Barcelona, July 2023
The Fundació Mies van der Rohe presents the artistic intervention “The Cost of Money: Raft”, created by Mark Cottle as an itinerant project that began in the Neutra House in Silver Lake, Los Angeles, with the aim of drawing attention to the very high human and environmental cost of capital.
In the case of the Mies van der Rohe Pavilion, "Raft" materializes through two large carpets of the same size (approximately 13 x 6 meters) formed by a network of single-use plastic bags of different colors. One of the pieces is located inside the Pavilion and surrounds the onyx wall, occupying most of the floor of the noble room; the other piece is located outside at one end of the large pool, like a large raft.
Each bag implies and represents a transaction, the tangible residue of consumed goods, a resource that is sometimes reused but most of the time is thrown away. Available in large quantities, plastic bags are a symbol of a single use culture.
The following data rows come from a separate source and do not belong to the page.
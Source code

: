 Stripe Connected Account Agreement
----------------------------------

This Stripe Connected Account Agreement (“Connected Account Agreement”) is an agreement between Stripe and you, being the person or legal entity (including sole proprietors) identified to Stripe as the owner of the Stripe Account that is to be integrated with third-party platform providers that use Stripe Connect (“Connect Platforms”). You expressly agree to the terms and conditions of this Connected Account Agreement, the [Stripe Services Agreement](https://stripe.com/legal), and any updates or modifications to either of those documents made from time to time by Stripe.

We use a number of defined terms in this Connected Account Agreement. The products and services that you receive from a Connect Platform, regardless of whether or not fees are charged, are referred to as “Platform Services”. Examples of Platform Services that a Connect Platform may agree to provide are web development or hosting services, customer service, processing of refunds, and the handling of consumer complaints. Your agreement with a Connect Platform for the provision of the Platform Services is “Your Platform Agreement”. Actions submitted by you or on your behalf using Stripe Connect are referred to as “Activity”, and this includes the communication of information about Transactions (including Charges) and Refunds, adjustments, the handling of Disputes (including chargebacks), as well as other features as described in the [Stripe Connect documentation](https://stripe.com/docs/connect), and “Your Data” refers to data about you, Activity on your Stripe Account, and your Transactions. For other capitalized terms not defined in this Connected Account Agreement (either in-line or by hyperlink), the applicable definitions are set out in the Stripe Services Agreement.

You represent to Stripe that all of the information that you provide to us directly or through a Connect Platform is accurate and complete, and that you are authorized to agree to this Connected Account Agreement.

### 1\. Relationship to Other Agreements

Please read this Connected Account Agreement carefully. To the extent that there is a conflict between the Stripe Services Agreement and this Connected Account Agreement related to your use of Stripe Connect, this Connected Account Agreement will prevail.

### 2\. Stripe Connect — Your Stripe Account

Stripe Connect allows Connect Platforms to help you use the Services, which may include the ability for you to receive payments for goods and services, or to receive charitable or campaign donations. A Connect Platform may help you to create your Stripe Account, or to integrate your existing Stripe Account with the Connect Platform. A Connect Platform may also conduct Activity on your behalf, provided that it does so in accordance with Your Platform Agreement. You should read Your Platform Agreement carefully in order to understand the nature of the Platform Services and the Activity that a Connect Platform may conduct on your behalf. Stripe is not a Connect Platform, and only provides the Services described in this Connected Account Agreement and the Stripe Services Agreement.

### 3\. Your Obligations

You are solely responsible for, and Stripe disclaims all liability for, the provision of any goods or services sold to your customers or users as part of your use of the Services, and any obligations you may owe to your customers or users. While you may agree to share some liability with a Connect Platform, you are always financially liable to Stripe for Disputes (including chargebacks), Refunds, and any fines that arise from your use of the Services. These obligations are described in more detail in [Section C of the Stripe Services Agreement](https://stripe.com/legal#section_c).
They often arrive through a series of intertwined immigrant business communities and become indicators of a myriad of informal economies, neighborhood shops and small, family-owned or newly-arrived businesses. Mark Cottle thus encourages us to reflect on the excessive human cost that capital demands, especially in the most vulnerable populations, and the enormous expense it entails for the environment.
With “The Cost of Money: Raft”, I have wanted to bring the discussion on the steep human price capital exacts, especially for the most vulnerable populations, and at enormous expense to the environment, to the Pavilion, a place that represents a moment in which industry was seen as a necessary tool towards the future but which already had a high social cost. – Mark Cottle explains
The almost 10,000 plastic bags that make up these two pieces have been selected and saved by the artist from the city's garbage cans, thus saving them from ending up in the trash container. Each carpet contains three groups of different colored bags.
Mark Cottle's proposal in the Pavilion links this space, referring to the Modern Movement, with the themes derived from the industrial revolution and its acceleration before World War II, with the social and ecological results that have led us to the current environmental crisis.